(Beginning of DATA FOR REVIEW)
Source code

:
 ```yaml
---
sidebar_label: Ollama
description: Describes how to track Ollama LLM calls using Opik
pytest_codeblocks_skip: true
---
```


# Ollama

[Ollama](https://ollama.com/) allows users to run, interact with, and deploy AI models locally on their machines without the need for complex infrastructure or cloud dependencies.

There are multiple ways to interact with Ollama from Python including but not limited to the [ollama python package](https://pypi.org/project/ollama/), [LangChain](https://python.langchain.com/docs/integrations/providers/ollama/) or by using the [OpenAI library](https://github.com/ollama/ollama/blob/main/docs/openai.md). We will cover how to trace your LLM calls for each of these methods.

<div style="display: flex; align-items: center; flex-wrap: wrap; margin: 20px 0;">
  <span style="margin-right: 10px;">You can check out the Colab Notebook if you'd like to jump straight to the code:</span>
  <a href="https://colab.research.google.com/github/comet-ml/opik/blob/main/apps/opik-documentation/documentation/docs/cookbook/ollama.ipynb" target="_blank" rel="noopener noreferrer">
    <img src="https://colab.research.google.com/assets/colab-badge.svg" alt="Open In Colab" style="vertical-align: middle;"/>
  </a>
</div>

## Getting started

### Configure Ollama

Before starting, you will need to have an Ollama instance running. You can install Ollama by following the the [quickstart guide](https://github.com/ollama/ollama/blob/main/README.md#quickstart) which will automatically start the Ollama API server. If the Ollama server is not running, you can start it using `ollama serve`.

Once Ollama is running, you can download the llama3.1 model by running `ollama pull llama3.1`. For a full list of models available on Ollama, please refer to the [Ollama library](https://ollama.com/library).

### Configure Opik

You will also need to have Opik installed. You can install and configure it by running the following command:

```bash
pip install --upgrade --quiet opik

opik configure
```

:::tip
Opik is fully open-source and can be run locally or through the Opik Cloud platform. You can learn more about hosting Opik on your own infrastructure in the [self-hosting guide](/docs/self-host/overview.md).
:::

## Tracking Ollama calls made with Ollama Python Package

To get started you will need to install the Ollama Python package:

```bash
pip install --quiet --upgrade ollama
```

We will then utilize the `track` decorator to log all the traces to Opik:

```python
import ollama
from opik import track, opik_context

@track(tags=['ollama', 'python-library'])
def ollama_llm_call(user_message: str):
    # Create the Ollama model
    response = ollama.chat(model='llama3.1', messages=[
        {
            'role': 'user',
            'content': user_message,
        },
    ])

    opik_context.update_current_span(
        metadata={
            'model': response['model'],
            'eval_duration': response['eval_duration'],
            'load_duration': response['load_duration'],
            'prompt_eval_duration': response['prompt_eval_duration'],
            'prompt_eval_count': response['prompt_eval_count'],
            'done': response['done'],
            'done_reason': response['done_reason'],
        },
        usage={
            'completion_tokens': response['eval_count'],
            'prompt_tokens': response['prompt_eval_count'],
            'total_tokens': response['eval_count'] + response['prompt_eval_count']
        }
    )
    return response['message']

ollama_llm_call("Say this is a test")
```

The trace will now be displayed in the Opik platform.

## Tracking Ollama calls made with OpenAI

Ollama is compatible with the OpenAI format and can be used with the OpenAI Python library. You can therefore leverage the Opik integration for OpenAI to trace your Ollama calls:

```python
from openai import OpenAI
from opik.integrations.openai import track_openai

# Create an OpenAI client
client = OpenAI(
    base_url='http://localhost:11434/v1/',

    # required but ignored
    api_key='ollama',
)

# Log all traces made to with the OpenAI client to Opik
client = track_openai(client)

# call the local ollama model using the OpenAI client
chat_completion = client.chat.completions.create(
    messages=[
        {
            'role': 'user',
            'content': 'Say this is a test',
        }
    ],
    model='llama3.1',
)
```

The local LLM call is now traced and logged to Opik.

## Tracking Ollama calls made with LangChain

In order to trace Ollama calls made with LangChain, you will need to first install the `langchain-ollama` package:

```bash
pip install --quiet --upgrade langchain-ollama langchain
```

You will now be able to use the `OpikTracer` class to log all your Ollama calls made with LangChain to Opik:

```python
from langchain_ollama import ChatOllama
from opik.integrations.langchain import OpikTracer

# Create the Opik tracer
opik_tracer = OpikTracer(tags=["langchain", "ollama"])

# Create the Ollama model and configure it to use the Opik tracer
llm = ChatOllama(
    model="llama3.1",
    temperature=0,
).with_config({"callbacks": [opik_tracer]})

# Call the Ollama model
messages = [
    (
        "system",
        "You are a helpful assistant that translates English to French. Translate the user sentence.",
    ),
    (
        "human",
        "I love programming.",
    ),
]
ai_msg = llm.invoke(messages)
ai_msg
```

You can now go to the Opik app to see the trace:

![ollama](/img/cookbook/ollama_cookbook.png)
(End of DATA FOR REVIEW)
(Beginning of DATA FOR REVIEW)
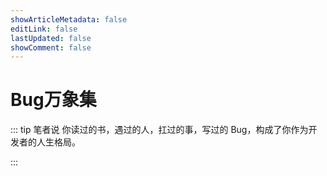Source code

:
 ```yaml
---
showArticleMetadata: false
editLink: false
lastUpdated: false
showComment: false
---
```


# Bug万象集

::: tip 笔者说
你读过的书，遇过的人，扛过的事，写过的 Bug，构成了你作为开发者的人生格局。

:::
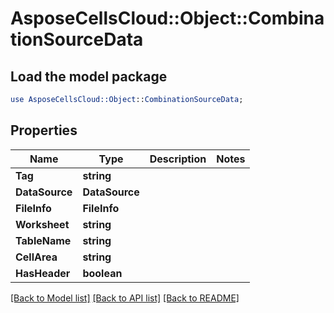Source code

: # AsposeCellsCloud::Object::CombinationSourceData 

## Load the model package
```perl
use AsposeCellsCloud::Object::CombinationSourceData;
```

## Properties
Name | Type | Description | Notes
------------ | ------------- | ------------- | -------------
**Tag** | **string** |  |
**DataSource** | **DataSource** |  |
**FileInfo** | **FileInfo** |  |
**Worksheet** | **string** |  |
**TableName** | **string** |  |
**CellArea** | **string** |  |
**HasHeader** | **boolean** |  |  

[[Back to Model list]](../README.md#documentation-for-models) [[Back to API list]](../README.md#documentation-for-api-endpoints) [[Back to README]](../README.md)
(End of DATA FOR REVIEW)
■ **YOUR GOAL**:
Your task is to copy every line in the entries that holds the string "from".

■ **OUTPUT**:
There are multiple ways to interact with Ollama from Python including but not limited to the [ollama python package](https://pypi.org/project/ollama/), [LangChain](https://python.langchain.com/docs/integrations/providers/ollama/) or by using the [OpenAI library](https://github.com/ollama/ollama/blob/main/docs/openai.md). We will cover how to trace your LLM calls for each of these methods.
from opik import track, opik_context
from openai import OpenAI
from opik.integrations.openai import track_openai
from langchain_ollama import ChatOllama
from opik.integrations.langchain import OpikTracer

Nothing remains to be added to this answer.